Le « dossier Jean Müller »
« En rentrant à la compagnie, j'ai trouvé du changement. La note de service [sur les "mesures coercitives" à appliquer à la population, NDLR] est mise en application. Le 29, la 3e compagnie partait en corvée de bois avec 20 suspects et les abattait au col du Bécart, lieu de l'embuscade qui avait coûté 13 morts au 2 / 117 RI. Ils étaient achevés de balles dans la tête et laissés sur place sans sépulture [...]. On a alerté la gendarmerie pour constater le décès des 20 "fuyards" qui avaient été abattus. Le commandant dit en conclusion : "Voilà vos camarades du 2 / 117 RI vengés. Ce sont ces Arabes qui ont tué vos camarades. D'ailleurs, si ce ne sont pas eux, ceux-là ont payé pour les autres." Nous avons informé qui de droit de ce qui se passait, car c'est en violation des lois humaines de justice élémentaire, et combien plus, de la justice de Dieu, que le commandant fait faire tout cela.
Cela ne ressemble guère à tout ce que l'on veut faire croire en France sur cette pacification. Rien d'étonnant à ce que les réactions des gens razziés soient que tout le monde se sauve, surtout quand ils savent qu'à Tablat on torture et qu'on exécute [...]. »
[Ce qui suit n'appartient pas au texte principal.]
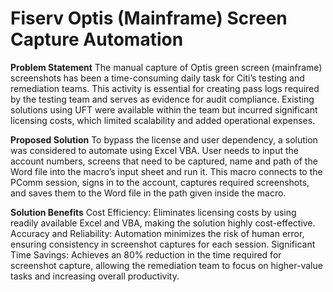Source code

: # Fiserv Optis (Mainframe) Screen Capture Automation

**Problem Statement**
The manual capture of Optis green screen (mainframe) screenshots has been a time-consuming daily task for Citi’s testing and remediation teams. This activity is essential for creating pass logs required by the testing team and serves as evidence for audit compliance.
Existing solutions using UFT were available within the team but incurred significant licensing costs, which limited scalability and added operational expenses.

**Proposed Solution**
To bypass the license and user dependency, a solution was considered to automate using Excel VBA.
User needs to input the account numbers, screens that need to be captured, name and path of the Word file into the macro’s input sheet and run it.
This macro connects to the PComm session, signs in to the account, captures required screenshots, and saves them to the Word file in the path given inside the macro.

**Solution Benefits**
Cost Efficiency: Eliminates licensing costs by using readily available Excel and VBA, making the solution highly cost-effective.
Accuracy and Reliability: Automation minimizes the risk of human error, ensuring consistency in screenshot captures for each session.
Significant Time Savings: Achieves an 80% reduction in the time required for screenshot capture, allowing the remediation team to focus on higher-value tasks and increasing overall productivity.
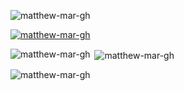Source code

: <p align="left"> <img src="https://komarev.com/ghpvc/?username=matthew-mar-gh&label=Profile%20views&color=0e75b6&style=flat" alt="matthew-mar-gh" /> </p>

<p align="left"> <a href="https://github.com/ryo-ma/github-profile-trophy"><img src="https://github-profile-trophy.vercel.app/?username=matthew-mar-gh" alt="matthew-mar-gh" /></a> </p>

<p align="left">
</p>

<p><img align="left" src="https://github-readme-stats.vercel.app/api/top-langs?username=matthew-mar-gh&show_icons=true&theme=synthwave&locale=en&layout=compact" alt="matthew-mar-gh" /></p>

<p>&nbsp;<img align="center" src="https://github-readme-stats.vercel.app/api?username=matthew-mar-gh&show_icons=true&theme=synthwave&locale=en" alt="matthew-mar-gh" /></p>

<p><img align="center" src="https://github-readme-streak-stats.herokuapp.com/?user=matthew-mar-gh&theme=dark" alt="matthew-mar-gh" /></p>
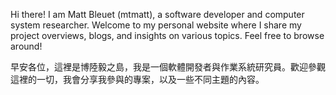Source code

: Hi there! I am Matt Bleuet (mtmatt), a software developer and computer system researcher. Welcome to my personal website where I share my project overviews, blogs, and insights on various topics. Feel free to browse around!

早安各位，這裡是博陸毅之島，我是一個軟體開發者與作業系統研究員。歡迎參觀這裡的一切，我會分享我參與的專案，以及一些不同主題的內容。
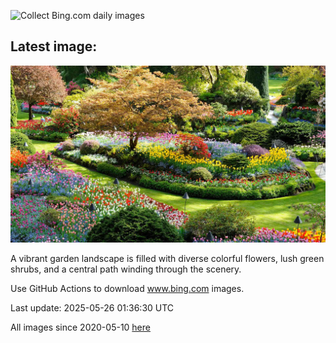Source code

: ![Collect Bing.com daily images](https://github.com/counter2015/bing-daily-images/workflows/Collect%20Bing.com%20daily%20images/badge.svg)
## Latest image:
![](images/ButchartFlowers.jpg)

A vibrant garden landscape is filled with diverse colorful flowers, lush green shrubs, and a central path winding through the scenery.

Use GitHub Actions to download www.bing.com images.

Last update: 2025-05-26 01:36:30 UTC

All images since 2020-05-10 [here](https://github.com/counter2015/bing-daily-images/tree/master/images)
> Extrait du « dossier Jean Müller ». L'affaire du col du Bécart, rapporté par Jean Müller (rappelé en Algérie en juin 1956 et mort en opération en octobre), est l'une des affaires qui a posé le plus de problèmes aux autorités judiciaires. Le témoignage posthume de l'appelé Jean Müller, âgé de 25 ans et membre des Scouts de France, est publié en 1957 par les Cahiers du Témoignage chrétien. Ses lettres révèlent aux Français l'usage de la torture. Et si une plainte pour diffamation a été déposée par le gouvernement contre Témoignage chrétien, la véracité de ses propos a conduit les autorités à abandonner les poursuites...
Des femmes maltraitées
« Cet après-midi, nous avons été arrêter une vingtaine de nomades soupçonnés d'être " fellouzes ". J'ai fouillé cinq raïmas (tentes) de ces nomades ; ainsi que les femmes ; c'était une bonne occasion de les peloter un peu (beaucoup). Fais-moi confiance, je me suis lavé les mains après. Tu vois, notre vie est assez mouvementée, mais comme cela le temps passe plus vite. La santé est bonne, et le moral toujours excellent.
Reçois [...] mes plus gros baisers. [...] »
> Nous avons décidé de garder l'anonymat de l'auteur de cette lettre, qui décrit à une parente les pratiques auxquelles sont soumises les Algériennes.
« Et puis, merde ! J’en ai marre »
« Ce soir, je suis écoeuré. J'ai le cafard. Le monde est noir, sale, et je ne vois plus rien de vert. Je ne sens plus la fraîcheur. J'aimerais mourir et fuir la haine et la violence. Car la violence m'habite. Il me semble maintenant que je tuerai avec beaucoup moins de scrupules. Pourquoi taper. Cuisiner. Torturer. Cette vieille qui pourrait être ta grand-mère. À poil sur le carrelage, le ventre gonflé d'eau, les seins meurtris par les coups. Et puis merde. J'en ai marre. [...] Plus il y a de haine, plus je deviens brute. Plus je suis brute, plus j'ai peur et je hais la violence. »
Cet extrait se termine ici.